Why classical myth and autism?

The idea for this project started to take shape at a meeting in 2008 with a special needs teacher, who mentioned that, in her experience and those of her colleagues, autistic children often enjoy classical myth. I began to wonder why this might be the case, and whether – as a classicist who researches, and loves, classical myth – there was anything I could contribute. I started this blog to report on my progress which was often sporadic until the launch of the Warsaw-based European Research Council-funded project Our Mythical Childhood (2016-22) to trace the role of classics in children’s culture.

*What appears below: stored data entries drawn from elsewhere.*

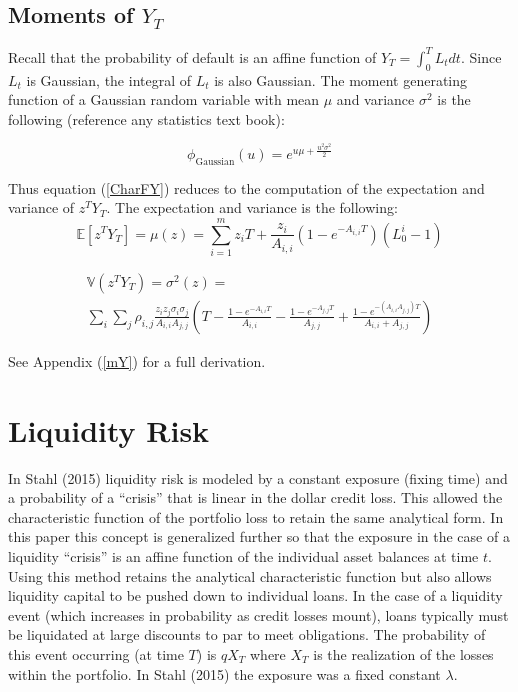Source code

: \documentclass[12pt]{article}
\theoremstyle{definition}
\begin{document}
\subsection{Moments of \(Y_T\)} 

Recall that the probability of default is an affine function of \(Y_T=\int_0^T L_t dt\).  Since \(L_t\) is Gaussian, the integral of \(L_t\) is also Gaussian.  The moment generating function of a Gaussian random variable with mean \(\mu\) and variance \(\sigma^2\) is the following (reference any statistics text book):

\begin{equation}\phi_{\mathrm{Gaussian}}(u)=\label{GaussianMGF} e^{u\mu +\frac{u^2\sigma^2}{2}} \end{equation}

Thus equation (\ref{CharFY}) reduces to the computation of the expectation and variance of \(z^T Y_T\).  The expectation and variance is the following:
\begin{equation} \label{meY} \mathbb{E}[z^T Y_T]=\mu(z)=\sum_{i=1} ^ m z_i T+\frac{z_i}{A_{i,i}}\left(1-e^{-{A}_{i, i}T}\right)(L_0^ i-1)\end{equation}

\begin{multline}\label{varianceY} \mathbb{V}(z^T Y_T)=\sigma^2(z)=\\ \sum_i \sum_j \rho_{i,j} \frac{ z_i z_j \sigma_i \sigma_j}{A_{i,i} A_{j,j}} \left(T-\frac{1-e^{-A_{i,i}T}}{A_{i,i}}-\frac{1-e^{-A_{j,j}T}}{A_{j,j}}+\frac{1-e^{-(A_{i,i}A_{j,j})T}}{A_{i,i}+A_{j,j}}\right) \end{multline}

See Appendix (\ref{mY}) for a full derivation.

\section{Liquidity Risk} \label{riskContributions}
In Stahl (2015) liquidity risk is modeled by a constant exposure (fixing time) and a probability of a ``crisis'' that is linear in the dollar credit loss.  This allowed the characteristic function of the portfolio loss to retain the same analytical form.  In this paper this concept is generalized further so that the exposure in the case of a liquidity ``crisis'' is an affine function of the individual asset balances at time \(t\).  Using this method retains the analytical characteristic function but also allows liquidity capital to be pushed down to individual loans.  In the case of a liquidity event (which increases in probability as credit losses mount), loans typically must be liquidated at large discounts to par to meet obligations.  The probability of this event occurring (at time \(T\)) is \(q X_T\) where \(X_T\) is the realization of the losses within the portfolio.  In Stahl (2015) the exposure was a fixed constant \(\lambda\).  
\end{document}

My key contribution to the project is an exploration of classics in autistic children’s culture, above all by producing myth-themed activities for autistic children. This blog shares my progress, often along Herculean paths, including to a book of lessons for autistic children focusing on the Choice of Hercules between two very different paths in life. The image above, illustrating the homepage of this blog, is one of the drawings by Steve K. Simons, the book's illustrator, of a chimneypiece panel in a neoclassical villa at Roehampton in South West London. The lessons centre on this panel.

Thursday 26 March 2009

It's all Greek to me

While I seek to meet the delivery date for my book for OUP, I anticipate making postings to this blog frustratingly sporadically before, from next autumn, being able to launch myself into the project, aided by some research-led teaching that I am envisaging for Sept-Dec 2009 that will incorporate dramatherapy into a first-year module. In this posting, I’m going to provide some information on how I am considering recasting this module. In one of the nice connections that has been a feature of this research, I’ll also be able here to give information on a session that I am co-organising on the learning experiences of students with autism.

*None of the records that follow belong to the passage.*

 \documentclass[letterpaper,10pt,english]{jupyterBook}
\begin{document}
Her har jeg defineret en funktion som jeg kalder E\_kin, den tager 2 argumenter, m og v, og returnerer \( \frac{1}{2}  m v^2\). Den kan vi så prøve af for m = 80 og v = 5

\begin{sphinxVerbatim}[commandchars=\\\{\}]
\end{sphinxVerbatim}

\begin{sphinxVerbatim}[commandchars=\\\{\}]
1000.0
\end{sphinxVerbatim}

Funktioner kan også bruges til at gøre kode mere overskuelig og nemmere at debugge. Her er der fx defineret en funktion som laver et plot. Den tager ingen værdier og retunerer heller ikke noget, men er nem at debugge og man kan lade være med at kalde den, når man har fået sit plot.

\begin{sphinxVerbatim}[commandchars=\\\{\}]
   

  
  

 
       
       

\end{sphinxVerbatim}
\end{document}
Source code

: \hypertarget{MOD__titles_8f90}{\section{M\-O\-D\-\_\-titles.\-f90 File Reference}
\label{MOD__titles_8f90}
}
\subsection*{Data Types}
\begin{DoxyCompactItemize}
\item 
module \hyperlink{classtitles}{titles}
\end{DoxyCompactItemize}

I’m currently recasting the first-year course, which I have taught for several years now, prompted by various factors including my initial forays into dramatherapy that I’ve summarised in previous postings. I’m using the possible new format of this course as the focus for a session that I am preparing in collaboration with a colleague in the Learning and Teaching Enhancement Unit for this year’s Learning and Teaching conference at Roehampton which takes place late next month.

Ideas, which are still provisional for the autism session, are given below. I’d love feedback in the run-up to the event, which takes place on 28 April.

An increasing number of students with an ASD are coming to University and Classical Civilisation is one of the subjects found appealing to autistic students, for reasons I hope to be able to explore. The session will discuss the role of disability coordinators, tutors, student services and the Classical Civilisation programme in creating an accessible and inclusive learning environment for students with an ASD. Teaching methods pioneered in Classical Civilisation at Roehampton encourage and even expect students to take an active role in the learning process e.g. though group work and oral presentation, a focus which risks alienating autistic students. The session will consider what support might be required to enable successful completion of one of the modules offered to first year students, 'Introduction to the Study of Greek Literature'.

Envisaged module outline:

  • Week 1: Introduction: Why Roehampton? Why Classical Civilisation? [to involve ice breaking session where students introduce themselves to the class]

  • Week 2: What is Greek literature? [to include group discussion: ‘what is the best kind of Greek literature?’]

  • Week 3: What is Greek tragedy [discussion topic: ‘why do we enjoy watching tragedy?’]

  • Week 4: Tragedy and catharsis [including research-led discussion of dramatherapy’s use of Aristotelian theory in reaching autistic people – would this potentially draw in or alienate a student with an ASD?]

  • Weeks 5, 6, 8, 9: sessions on particular tragedies which will combine informal lectures with group discussion of specific passages.

  • Week 10: preparation for the in-class test: to involve group work planning a commentary or essay

  • Week 11: a play reading of one of the set texts, Euripides’ Medea, possibly following methods employed in dramatherapy.

  • Week 12: In-class test.

The session’s title -"‘It’s all Greek to me’: Making learning happen for a Classical Civilisation undergraduate with autism" – aims to get across the bewilderment that can be a feature of initial forays into the study of the classical world. The selected image to accompany this posting, Evelyn de Morgan’s Medea, struck me as getting across the difficulty connected with any attempt at reaching an understanding of Medea, one of the heroines to be discussed during the course, whose unreadability (I may have just made up that word) might perhaps stand for the issues to be raised at the session.